Bennington College was founded on the principle that intellectual development cannot and should not be isolated from the development of the whole person. The College seeks to educate that whole person as a member of a community – a community with a particular ethos.

A collective challenge is to navigate the inherent tension between individual freedom and general community well-being in our self-governing model. As the Bennington commencement statement reminds us, “Student freedom is not the absence of restraint, however; it is rather the fullest possible substitution of habits of self-restraint for restraint imposed by others.”

Bennington’s Community Standards assist in structuring our striving toward “creative and constructive membership in modern society.” These standards support the practice of conscious citizenship, through the cultivation of self-awareness, self-management, empathy, and communication capacities. It is through conscious engagement with and upon our choices, inside and outside of the classroom, that we chart our paths, defining and redefining who we want to be individually and as a community.

In the effort to honor this principle, we have chosen not to present here an exhaustive list of harmful and unhealthy behaviors and their accompanying punishments. Rather, we remind you – and each other – why we are here: to learn and to grow, and to support each other in doing so. As members of the College community, we are therefore expected to behave in a manner that supports the health, safety, and general well-being of both ourselves and of others. Everything follows from this.

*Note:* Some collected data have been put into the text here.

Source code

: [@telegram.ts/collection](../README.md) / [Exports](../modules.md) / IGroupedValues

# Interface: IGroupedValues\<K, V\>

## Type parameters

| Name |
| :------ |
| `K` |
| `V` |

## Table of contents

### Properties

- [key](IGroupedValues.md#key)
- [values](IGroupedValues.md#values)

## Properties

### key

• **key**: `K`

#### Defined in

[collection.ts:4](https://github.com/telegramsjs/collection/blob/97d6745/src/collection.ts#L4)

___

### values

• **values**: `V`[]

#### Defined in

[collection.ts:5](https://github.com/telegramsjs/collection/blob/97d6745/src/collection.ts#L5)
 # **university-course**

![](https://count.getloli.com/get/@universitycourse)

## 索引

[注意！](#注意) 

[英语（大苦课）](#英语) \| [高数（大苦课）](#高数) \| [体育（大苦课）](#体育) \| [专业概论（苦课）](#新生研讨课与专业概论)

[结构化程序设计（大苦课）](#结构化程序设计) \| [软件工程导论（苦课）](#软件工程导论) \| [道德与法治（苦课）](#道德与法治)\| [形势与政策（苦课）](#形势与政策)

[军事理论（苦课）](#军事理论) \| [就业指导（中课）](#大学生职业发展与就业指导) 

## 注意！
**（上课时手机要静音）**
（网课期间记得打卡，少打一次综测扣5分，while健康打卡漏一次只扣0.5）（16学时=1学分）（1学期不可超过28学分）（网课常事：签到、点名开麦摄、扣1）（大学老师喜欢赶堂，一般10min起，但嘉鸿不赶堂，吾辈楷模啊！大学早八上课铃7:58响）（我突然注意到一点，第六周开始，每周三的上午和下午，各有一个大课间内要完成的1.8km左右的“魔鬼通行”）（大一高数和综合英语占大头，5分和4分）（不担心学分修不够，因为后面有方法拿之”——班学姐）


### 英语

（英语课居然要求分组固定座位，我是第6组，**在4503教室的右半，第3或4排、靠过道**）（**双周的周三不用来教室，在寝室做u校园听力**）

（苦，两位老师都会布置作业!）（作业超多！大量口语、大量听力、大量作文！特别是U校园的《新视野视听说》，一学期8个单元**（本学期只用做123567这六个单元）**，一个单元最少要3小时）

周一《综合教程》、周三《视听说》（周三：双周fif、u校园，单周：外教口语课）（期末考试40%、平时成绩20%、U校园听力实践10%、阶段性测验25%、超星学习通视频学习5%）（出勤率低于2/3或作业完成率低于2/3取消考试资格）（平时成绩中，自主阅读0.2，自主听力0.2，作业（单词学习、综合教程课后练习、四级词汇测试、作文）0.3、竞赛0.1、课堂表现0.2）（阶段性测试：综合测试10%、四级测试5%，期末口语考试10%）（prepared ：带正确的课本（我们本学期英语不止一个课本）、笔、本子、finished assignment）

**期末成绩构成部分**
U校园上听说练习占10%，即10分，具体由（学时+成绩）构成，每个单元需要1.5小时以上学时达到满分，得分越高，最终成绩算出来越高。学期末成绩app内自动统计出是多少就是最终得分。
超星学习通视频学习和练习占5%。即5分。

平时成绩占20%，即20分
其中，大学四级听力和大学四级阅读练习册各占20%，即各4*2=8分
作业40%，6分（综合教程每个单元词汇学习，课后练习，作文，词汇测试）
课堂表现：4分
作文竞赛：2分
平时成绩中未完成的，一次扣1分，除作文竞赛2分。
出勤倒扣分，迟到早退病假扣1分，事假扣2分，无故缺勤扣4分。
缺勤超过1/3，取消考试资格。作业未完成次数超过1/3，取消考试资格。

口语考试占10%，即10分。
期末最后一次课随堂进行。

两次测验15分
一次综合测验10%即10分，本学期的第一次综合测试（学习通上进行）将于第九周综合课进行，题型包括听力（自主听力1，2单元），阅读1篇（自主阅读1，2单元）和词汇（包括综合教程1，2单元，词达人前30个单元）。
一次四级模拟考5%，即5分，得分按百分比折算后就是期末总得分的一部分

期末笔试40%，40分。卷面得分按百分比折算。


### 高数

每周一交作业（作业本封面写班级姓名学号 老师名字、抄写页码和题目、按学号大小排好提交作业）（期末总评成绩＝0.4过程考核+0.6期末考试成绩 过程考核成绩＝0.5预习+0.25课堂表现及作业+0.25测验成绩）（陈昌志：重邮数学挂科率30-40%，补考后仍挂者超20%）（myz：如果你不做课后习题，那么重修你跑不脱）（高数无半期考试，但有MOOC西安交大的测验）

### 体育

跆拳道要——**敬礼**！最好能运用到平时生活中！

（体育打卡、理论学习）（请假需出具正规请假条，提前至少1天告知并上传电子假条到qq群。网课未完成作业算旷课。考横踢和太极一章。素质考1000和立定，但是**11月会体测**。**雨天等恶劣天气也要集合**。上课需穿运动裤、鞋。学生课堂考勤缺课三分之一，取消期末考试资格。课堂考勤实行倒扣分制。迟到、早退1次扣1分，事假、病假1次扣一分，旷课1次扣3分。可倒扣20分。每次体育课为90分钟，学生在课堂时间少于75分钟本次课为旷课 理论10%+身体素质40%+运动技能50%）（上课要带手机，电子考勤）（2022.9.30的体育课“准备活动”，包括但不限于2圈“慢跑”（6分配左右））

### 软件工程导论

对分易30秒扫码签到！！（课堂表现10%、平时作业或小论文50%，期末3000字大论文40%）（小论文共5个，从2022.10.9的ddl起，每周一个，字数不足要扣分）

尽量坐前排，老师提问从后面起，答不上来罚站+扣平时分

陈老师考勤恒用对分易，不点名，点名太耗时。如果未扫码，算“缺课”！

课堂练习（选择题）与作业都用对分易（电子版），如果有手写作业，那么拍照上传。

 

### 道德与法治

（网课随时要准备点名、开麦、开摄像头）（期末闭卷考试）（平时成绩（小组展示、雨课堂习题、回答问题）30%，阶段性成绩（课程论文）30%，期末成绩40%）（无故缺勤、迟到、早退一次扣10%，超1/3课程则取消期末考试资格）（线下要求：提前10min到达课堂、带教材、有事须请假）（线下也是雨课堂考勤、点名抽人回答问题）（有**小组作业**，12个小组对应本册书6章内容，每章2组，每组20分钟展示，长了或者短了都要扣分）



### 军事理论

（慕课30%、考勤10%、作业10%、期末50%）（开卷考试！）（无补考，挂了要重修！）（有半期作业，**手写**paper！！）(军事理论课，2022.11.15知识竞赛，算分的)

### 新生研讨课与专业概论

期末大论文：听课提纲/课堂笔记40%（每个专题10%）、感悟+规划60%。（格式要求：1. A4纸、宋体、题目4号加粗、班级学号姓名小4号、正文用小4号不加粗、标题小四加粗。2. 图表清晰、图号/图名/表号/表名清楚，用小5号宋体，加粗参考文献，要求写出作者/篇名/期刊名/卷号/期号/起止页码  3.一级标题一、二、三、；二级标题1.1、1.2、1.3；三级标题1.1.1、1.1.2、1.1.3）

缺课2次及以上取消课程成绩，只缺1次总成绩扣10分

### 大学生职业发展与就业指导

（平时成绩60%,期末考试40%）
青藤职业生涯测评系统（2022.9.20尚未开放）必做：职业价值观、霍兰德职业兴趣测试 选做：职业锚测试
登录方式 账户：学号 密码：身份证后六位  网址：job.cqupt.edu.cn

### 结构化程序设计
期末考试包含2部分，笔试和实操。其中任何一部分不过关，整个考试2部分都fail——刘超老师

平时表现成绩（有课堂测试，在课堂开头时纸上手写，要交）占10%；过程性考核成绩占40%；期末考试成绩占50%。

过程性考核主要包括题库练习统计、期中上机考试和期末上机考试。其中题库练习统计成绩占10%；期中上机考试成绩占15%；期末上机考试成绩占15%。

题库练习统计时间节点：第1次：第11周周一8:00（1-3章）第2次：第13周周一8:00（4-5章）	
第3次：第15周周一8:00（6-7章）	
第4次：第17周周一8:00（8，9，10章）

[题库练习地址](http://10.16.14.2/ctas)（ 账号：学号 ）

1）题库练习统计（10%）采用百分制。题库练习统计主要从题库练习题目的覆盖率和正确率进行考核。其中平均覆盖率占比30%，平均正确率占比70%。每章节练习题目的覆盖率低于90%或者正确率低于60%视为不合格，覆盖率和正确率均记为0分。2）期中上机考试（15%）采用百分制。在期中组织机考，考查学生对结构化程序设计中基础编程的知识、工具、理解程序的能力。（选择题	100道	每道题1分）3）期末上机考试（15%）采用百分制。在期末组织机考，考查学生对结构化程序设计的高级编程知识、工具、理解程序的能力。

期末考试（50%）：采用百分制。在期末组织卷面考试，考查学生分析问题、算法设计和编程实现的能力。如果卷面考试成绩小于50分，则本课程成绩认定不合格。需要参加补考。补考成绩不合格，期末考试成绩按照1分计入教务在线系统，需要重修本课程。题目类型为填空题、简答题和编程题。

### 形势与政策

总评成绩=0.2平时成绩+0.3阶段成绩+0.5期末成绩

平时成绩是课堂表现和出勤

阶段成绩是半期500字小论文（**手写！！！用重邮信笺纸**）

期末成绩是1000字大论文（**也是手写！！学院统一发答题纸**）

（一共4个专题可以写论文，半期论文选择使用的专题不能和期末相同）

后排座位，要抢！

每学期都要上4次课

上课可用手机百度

The basic elements of the student conduct standards are described below, as are the student conduct procedures that the College adheres to when the standards, and indeed the ethos of the institution, have been breached. Students are hereby made aware that by enrolling in Bennington College they automatically accept its regulations and acknowledge the right of the College to take appropriate action when, in the opinion of the College, the behavior of students threatens, disrupts, or endangers the health, safety, or well-being of the College community or of any person, including the student themself, or whose behavior has resulted in damage to, or destruction of, College property, and/or violated College policy.